Interested in Data Science?

This page curates great resources for learning Data Science. I will update this page as I learn more and more about Data Science.

Lectures

Udacity's Intro to Machine Learning. A very good place to start and pretty fun.

Andrew Ng's Machine Learning course. This lecture series is a classic!

Stanford's Computer Vision course (CS 231n). Highly recommend this course to learn about Neural Networks, CNNs, RNNs, GANs, modern advances in computer vision. Incredibly up-to-date material; check out the course webpage for more.

Daniel Soper's Introduction to Databases. This may be very basic for you or a much needed source of information! Either way, it's an excellent series to check out.
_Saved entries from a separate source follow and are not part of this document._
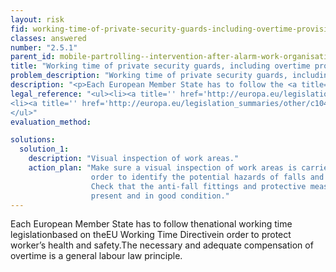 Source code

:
 ```yaml
---
layout: risk
fid: working-time-of-private-security-guards-including-overtime-provisions-is-as-stipulated-by-national-legislation-or-collective-labour-agreement
classes: answered
number: "2.5.1"
parent_id: mobile-partrolling--intervention-after-alarm-work-organisation
title: "Working time of private security guards, including overtime provisions, is as stipulated by national legislation or collective labour agreement."
problem_description: "Working time of private security guards, including overtime provisions, is not as stipulated by national legislation or collective labour agreement."
description: "<p>Each European Member State has to follow the <a title='' href='http://eur-lex.europa.eu/LexUriServ/LexUriServ.do?uri=CELEX:72003L0088:EN:NOT' rel='nofollow' target='_blank'>national working time legislation </a>based on the <a title='' href='http://europa.eu/legislation_summaries/other/c10405_en.htm' rel='nofollow' target='_blank'>EU Working Time Directive</a> in order to protect worker’s health and safety.<br/>The necessary and adequate compensation of overtime is a general labour law principle.</p>"
legal_reference: "<ul><li><a title='' href='http://europa.eu/legislation_summaries/employment_and_social_policy/health_hygiene_safety_at_work/c11113_en.htm' rel='nofollow' target='_blank'>89/391/CEE Implementing measures to improve the health and safety of workers (framework directive)</a></li>&#13;
<li><a title='' href='http://europa.eu/legislation_summaries/other/c10405_en.htm' rel='nofollow' target='_blank'>93/104/CEE Directive concerning certain aspects of the organization of working time</a></li>&#13;
</ul>"
evaluation_method: 

solutions:
  solution_1:
    description: "Visual inspection of work areas."
    action_plan: "Make sure a visual inspection of work areas is carried out in
                  order to identify the potential hazards of falls and slips.
                  Check that the anti-fall fittings and protective measures are
                  present and in good condition."
---
```

Each European Member State has to follow thenational working time
legislationbased on theEU Working Time Directivein order to protect worker’s
health and safety.The necessary and adequate compensation of overtime is a
general labour law principle.


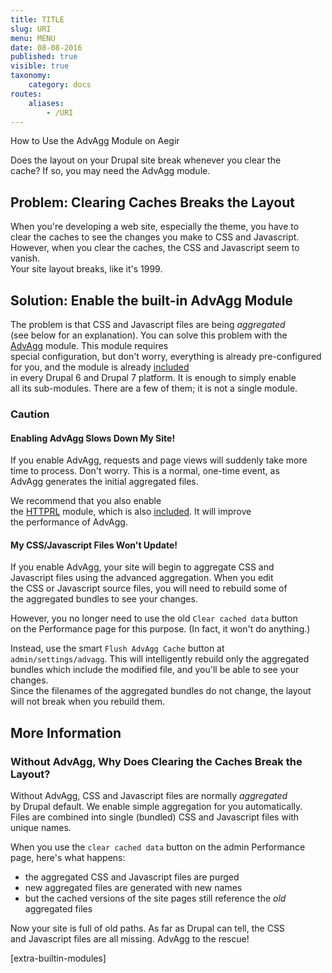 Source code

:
 ```yaml
---
title: TITLE
slug: URI
menu: MENU
date: 08-08-2016
published: true
visible: true
taxonomy:
    category: docs
routes:
    aliases:
        - /URI
---
```

How to Use the AdvAgg Module on Aegir

Does the layout on your Drupal site break whenever you clear the\
cache? If so, you may need the AdvAgg module.

Problem: Clearing Caches Breaks the Layout
------------------------------------------

When you're developing a web site, especially the theme, you have to\
clear the caches to see the changes you make to CSS and Javascript.\
However, when you clear the caches, the CSS and Javascript seem to
vanish.\
Your site layout breaks, like it's 1999.

Solution: Enable the built-in AdvAgg Module
-------------------------------------------

The problem is that CSS and Javascript files are being *aggregated*\
(see below for an explanation). You can solve this problem with the\
[AdvAgg](http://drupal.org/project/advagg) module. This module requires\
special configuration, but don't worry, everything is already
pre-configured\
for you, and the module is already [included](extra-builtin-modules)\
in every Drupal 6 and Drupal 7 platform. It is enough to simply enable\
all its sub-modules. There are a few of them; it is not a single module.

### Caution

#### Enabling AdvAgg Slows Down My Site!

If you enable AdvAgg, requests and page views will suddenly take more\
time to process. Don't worry. This is a normal, one-time event, as\
AdvAgg generates the initial aggregated files.

We recommend that you also enable\
the [HTTPRL](http://drupal.org/project/httprl) module, which is also
[included](extra-builtin-modules). It will improve\
the performance of AdvAgg.

#### My CSS/Javascript Files Won't Update!

If you enable AdvAgg, your site will begin to aggregate CSS and\
Javascript files using the advanced aggregation. When you edit\
the CSS or Javascript source files, you will need to rebuild some of\
the aggregated bundles to see your changes.

However, you no longer need to use the old `Clear cached data` button\
on the Performance page for this purpose. (In fact, it won't do
anything.)

Instead, use the smart `Flush AdvAgg Cache` button at\
`admin/settings/advagg`. This will intelligently rebuild only the
aggregated\
bundles which include the modified file, and you'll be able to see your
changes.\
Since the filenames of the aggregated bundles do not change, the layout\
will not break when you rebuild them.

More Information
----------------

### Without AdvAgg, Why Does Clearing the Caches Break the Layout?

Without AdvAgg, CSS and Javascript files are normally *aggregated*\
by Drupal default. We enable simple aggregation for you automatically.\
Files are combined into single (bundled) CSS and Javascript files with
unique names.

When you use the `clear cached data` button on the admin Performance\
page, here's what happens:

-   the aggregated CSS and Javascript files are purged
-   new aggregated files are generated with new names
-   but the cached versions of the site pages still reference the *old*
    aggregated files

Now your site is full of old paths. As far as Drupal can tell, the CSS\
and Javascript files are all missing. AdvAgg to the rescue!

\[extra-builtin-modules\]
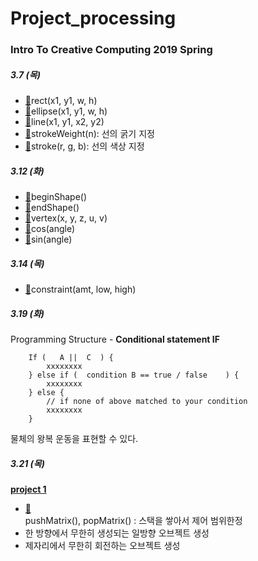 # Project_processing

### **Intro To Creative Computing** 2019 Spring

##### 3.7 (목)
- [🔗](https://processing.org/reference/rect_.html)rect(x1, y1, w, h)
- [🔗](https://processing.org/reference/ellipse_.html)ellipse(x1, y1, w, h)
- [🔗](https://processing.org/reference/line_.html)line(x1, y1, x2, y2)
- [🔗](https://processing.org/reference/strokeWeight_.html)strokeWeight(n): 선의 굵기 지정
- [🔗](https://processing.org/reference/stroke_.html)stroke(r, g, b): 선의 색상 지정

##### 3.12 (화)
- [🔗](https://processing.org/reference/beginShape_.html)beginShape()
- [🔗](https://processing.org/reference/endShape_.html)endShape()
- [🔗](https://processing.org/reference/vertex_.html)vertex(x, y, z, u, v)
- [🔗](https://processing.org/reference/cos_.html)cos(angle)
- [🔗](https://processing.org/reference/sin_.html)sin(angle)

##### 3.14 (목)
- [🔗](https://processing.org/reference/constrain_.html)constraint(amt, low, high) 

##### 3.19 (화)
Programming Structure - **Conditional statement IF**
```
    If (   A ||  C  ) {
        xxxxxxxx
    } else if (  condition B == true / false    ) {
        xxxxxxxx
    } else {
        // if none of above matched to your condition
        xxxxxxxx
    }

```
물체의 왕복 운동을 표현할 수 있다.

##### 3.21 (목)

**[project 1]()**
- [🔗](https://processing.org/reference/pushMatrix_.html)	
pushMatrix(), popMatrix() : 스택을 쌓아서 제어 범위한정
- 한 방향에서 무한히 생성되는 일방향 오브젝트 생성 
- 제자리에서 무한히 회전하는 오브젝트 생성

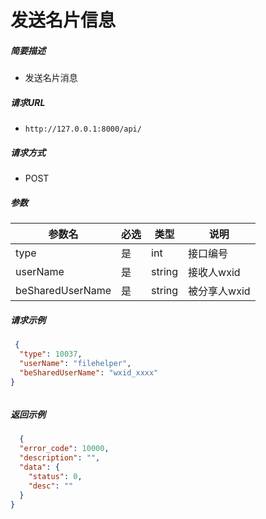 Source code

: # 发送名片信息

##### 简要描述

- 发送名片消息

##### 请求URL

- `http://127.0.0.1:8000/api/`

##### 请求方式

- POST

##### 参数
| 参数名    | 必选 | 类型   | 说明             |
| --------- | ---- | ------ | ---------------- |
| type      | 是   | int    | 接口编号         |
| userName  | 是   | string | 接收人wxid       |
| beSharedUserName  | 是   | string | 被分享人wxid     |

##### 请求示例

```json 
 {
  "type": 10037,
  "userName": "filehelper",
  "beSharedUserName": "wxid_xxxx"
}



```

##### 返回示例

```json
  {
  "error_code": 10000,
  "description": "",
  "data": {
    "status": 0,
    "desc": ""
  }
}



```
Links... Episode 1: Introduction to Databases, Episode 2: The Relational Model, Episode 3: SQL, Episode 4: Data Modeling and the ER Model, Episode 5: Database Design, Episode 6: Database Administration, Episode 7: Database Indexes, Episode 8: Big Data, Data Warehouses, and Business Intelligence Systems

Reading

Neural Networks and Deep Learning by Michael Nielsen. A great introduction to Neural Networks with nice visualizations

Command Line for Data Science. Perhaps a niche skill among Data Scientist, impress your co-workers with your Terminal talent! A very simple, efficient, automatable way to retrieve and scrub data.

Deep Learning Book by Ian Goodfellow, Yoshua Bengio and Aaron Courville. I don't think this book is very good, but it's written by some big shots so I marked it down here.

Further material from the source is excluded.